As I grew up, I forgot these tales, throwing myself headlong into the pursuit of technology and futuristic dreams. My obsession with brain-machine interfaces brought me into the search of a college that could offer me a solid foundation in the neurosciences. That, coupled with the pressures from living in a city-state with the highest population density in the world, pushed me afar to explore the seasons in a small town. That is how I came to Oberlin.

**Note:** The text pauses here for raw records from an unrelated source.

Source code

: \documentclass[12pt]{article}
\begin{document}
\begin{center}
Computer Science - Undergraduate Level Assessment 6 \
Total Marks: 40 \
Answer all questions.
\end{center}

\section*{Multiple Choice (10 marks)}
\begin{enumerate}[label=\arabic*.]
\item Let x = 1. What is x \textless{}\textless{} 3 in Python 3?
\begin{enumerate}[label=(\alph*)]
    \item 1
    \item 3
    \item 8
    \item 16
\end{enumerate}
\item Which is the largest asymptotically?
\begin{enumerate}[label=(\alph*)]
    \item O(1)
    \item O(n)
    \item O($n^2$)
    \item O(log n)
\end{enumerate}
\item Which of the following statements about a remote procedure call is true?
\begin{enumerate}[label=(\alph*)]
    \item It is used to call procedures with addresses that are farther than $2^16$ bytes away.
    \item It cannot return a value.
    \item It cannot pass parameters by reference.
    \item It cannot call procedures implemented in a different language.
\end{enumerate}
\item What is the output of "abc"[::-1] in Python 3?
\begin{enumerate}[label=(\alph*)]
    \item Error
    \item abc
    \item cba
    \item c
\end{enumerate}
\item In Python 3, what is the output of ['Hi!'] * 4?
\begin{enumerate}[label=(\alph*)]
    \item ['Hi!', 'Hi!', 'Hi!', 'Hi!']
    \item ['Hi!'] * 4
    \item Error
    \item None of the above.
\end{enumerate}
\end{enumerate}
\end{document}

It was Oberlin that rekindled that old wives’ tale and led me to follow my grandma’s footsteps and be a tofu maker. As a first-year in the Keep Cottage co-op, I participated in discussions and ran successfully for tofu maker. All tofu makers from the different co-ops meet in Harkness kitchen on Sundays, which makes it vibrant and special. There, I crushed beans, mixed the slurry, and made tofu and friends with fellow makers, all with different stories. An artist who drew comic inspiration from the kitchen, a science major learning biochemistry while waiting for the soy to curdle, a boy who grew up on a farm, a girl with dreams to ride the world in a school bus (and eventually did). We made fast friends. The work could be tough; I believe tofu makers are the few among OSCAns who can boast (rightly) that they have done crew way past midnight on a Sunday night.

After a half a semester, I decided to run for tofu coordinator, hoping to train a solid team of tofu-makers. I was elated when I received the offer. As a coordinator, I have brought more than e-mails. Experiments with silken tofu production, innovations in temperature control and food safety, and accurate mass measurements all followed suit, and some of these were eventually institutionalized in Oberlin Student Co-operative Association (OSCA) tofu making.

All these changes started during a long distance phone call, when Mom asked me how I made tofu “in the west.” Mom remembered details about how Grandma made tofu, and something was quite different about the way she made it. Combined with careful readings of food science, I orchestrated an overhaul of the process, which demanded that we boil the crushed slurry before we filter it. The result was a better taste, faster heating, and more effective cleanup. It was then that I learned what tofu meant to me: steeped in tradition and innovation, tofu is where the new and old come full circle, a circle spanning generations, a circle catalyzed in Harkness’ kitchen. As I proudly passed on my craft to my best disciple, Althea (via a cooperative election, of course), I know Oberlin will continue to bring tofu to a new batch of students, each with their own stories and accomplishments.

People have asked me when OSCA can really make all its own tofu. Like it or not, a bunch of ragtag students with no significant training in tofu can never make high quality tofu in massive quantities. (I am not challenging future generations to do it; I am simply stating this as a fact.) This is why we still buy ready-made tofu, and why silken tofu never took off. I have come to realize that trying to make huge batches of tofu to feed OSCA is like making yarn from fibers that came from a hand-pressed cotton gin--essential before the Industrial Revolution, but now an exercise in futility.

So, why not take a look at this from a different angle? The knowledge we glean as we make tofu is more important than what eventually appears on our plate. Oberlin’s motto is “Learning and Labor,” not “labor and product.” In the same way, the things I will learn my four years here should trump my degree scroll in every aspect, and I believe my fellows feel the same way.